- _Supplied data_
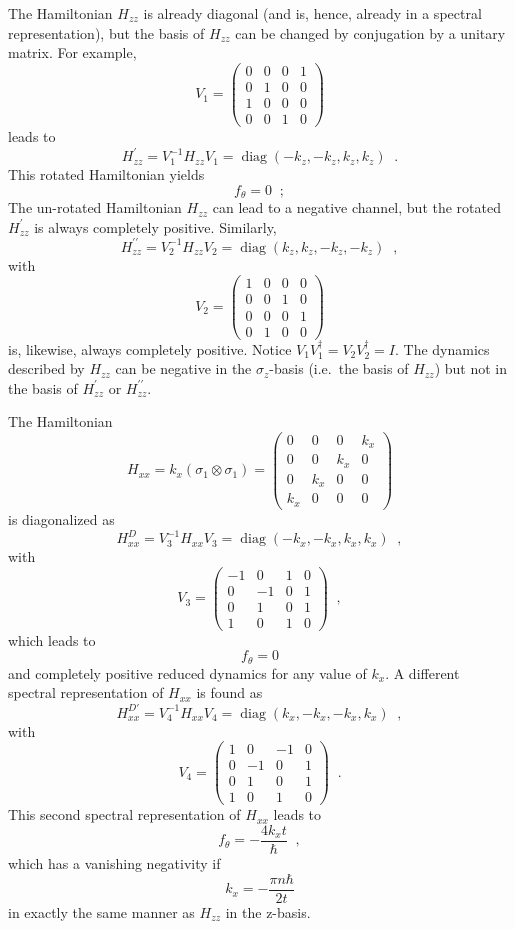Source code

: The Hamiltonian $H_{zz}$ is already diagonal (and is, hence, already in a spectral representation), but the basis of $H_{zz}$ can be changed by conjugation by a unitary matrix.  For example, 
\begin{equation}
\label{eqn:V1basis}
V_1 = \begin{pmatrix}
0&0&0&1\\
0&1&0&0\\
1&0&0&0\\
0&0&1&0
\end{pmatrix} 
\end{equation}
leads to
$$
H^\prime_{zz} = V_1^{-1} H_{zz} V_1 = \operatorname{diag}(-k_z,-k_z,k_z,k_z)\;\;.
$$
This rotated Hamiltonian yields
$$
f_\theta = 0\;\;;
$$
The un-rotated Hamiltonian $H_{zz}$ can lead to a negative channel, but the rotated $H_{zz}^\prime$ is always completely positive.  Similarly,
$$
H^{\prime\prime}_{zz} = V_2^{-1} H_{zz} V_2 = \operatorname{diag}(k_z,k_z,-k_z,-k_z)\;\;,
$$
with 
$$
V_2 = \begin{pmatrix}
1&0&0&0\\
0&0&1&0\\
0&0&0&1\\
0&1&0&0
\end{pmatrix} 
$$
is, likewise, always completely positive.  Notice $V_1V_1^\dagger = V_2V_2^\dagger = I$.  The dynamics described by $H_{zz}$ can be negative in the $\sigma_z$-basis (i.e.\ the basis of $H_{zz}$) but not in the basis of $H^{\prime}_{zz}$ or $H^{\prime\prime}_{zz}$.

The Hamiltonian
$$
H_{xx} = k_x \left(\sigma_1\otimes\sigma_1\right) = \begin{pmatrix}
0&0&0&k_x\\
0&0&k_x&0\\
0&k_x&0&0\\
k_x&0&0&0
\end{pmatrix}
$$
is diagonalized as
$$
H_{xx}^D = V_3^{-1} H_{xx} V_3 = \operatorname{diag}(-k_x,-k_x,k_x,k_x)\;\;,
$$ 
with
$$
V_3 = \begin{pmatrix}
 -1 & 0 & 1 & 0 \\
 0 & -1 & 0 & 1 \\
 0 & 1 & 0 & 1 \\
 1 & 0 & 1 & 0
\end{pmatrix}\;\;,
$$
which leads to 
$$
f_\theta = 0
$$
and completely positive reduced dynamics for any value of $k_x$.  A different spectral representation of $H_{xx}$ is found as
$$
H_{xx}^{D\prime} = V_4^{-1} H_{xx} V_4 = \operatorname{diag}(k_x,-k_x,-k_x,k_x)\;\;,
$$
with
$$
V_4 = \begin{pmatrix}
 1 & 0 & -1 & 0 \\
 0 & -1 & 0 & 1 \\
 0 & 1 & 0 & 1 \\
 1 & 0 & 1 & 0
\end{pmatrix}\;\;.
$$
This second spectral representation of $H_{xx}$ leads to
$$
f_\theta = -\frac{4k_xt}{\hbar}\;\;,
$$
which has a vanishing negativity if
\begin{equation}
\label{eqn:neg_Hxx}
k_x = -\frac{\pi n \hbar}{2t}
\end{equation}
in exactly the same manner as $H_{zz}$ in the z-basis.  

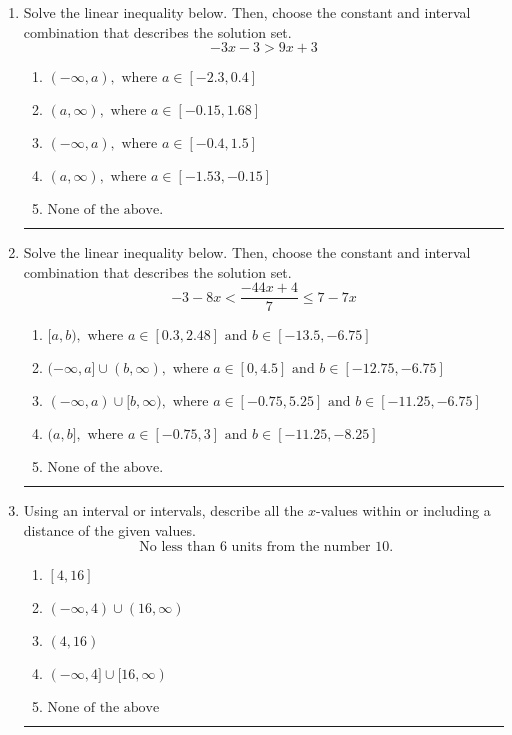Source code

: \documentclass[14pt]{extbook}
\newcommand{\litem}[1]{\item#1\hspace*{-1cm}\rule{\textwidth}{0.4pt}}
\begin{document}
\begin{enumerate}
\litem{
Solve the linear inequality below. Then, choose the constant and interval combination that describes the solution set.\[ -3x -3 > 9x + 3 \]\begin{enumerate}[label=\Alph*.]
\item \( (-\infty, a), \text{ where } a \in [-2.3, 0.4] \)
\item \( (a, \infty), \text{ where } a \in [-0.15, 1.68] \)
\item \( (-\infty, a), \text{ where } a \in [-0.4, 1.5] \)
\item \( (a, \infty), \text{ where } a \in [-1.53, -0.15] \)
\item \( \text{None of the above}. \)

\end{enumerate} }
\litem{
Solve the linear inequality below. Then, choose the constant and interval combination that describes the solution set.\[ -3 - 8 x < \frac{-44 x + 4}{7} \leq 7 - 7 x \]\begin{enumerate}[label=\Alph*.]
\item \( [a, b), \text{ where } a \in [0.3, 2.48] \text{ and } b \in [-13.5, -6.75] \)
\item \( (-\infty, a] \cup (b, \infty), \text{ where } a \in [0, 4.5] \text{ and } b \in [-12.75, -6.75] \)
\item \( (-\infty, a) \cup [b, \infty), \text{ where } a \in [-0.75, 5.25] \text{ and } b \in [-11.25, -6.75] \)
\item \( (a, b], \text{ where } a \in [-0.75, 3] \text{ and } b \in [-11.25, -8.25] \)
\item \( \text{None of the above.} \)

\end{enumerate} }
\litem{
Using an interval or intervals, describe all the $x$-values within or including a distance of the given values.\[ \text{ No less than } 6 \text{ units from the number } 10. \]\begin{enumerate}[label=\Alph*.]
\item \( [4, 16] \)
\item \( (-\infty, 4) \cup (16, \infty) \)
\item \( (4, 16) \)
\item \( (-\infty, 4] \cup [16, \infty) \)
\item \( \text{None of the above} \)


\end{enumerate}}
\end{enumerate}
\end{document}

- _What the exercise asks_
For the entries above, please state how many lines contain the string "combination"; give the number and nothing else.

- _Solution for this problem_
2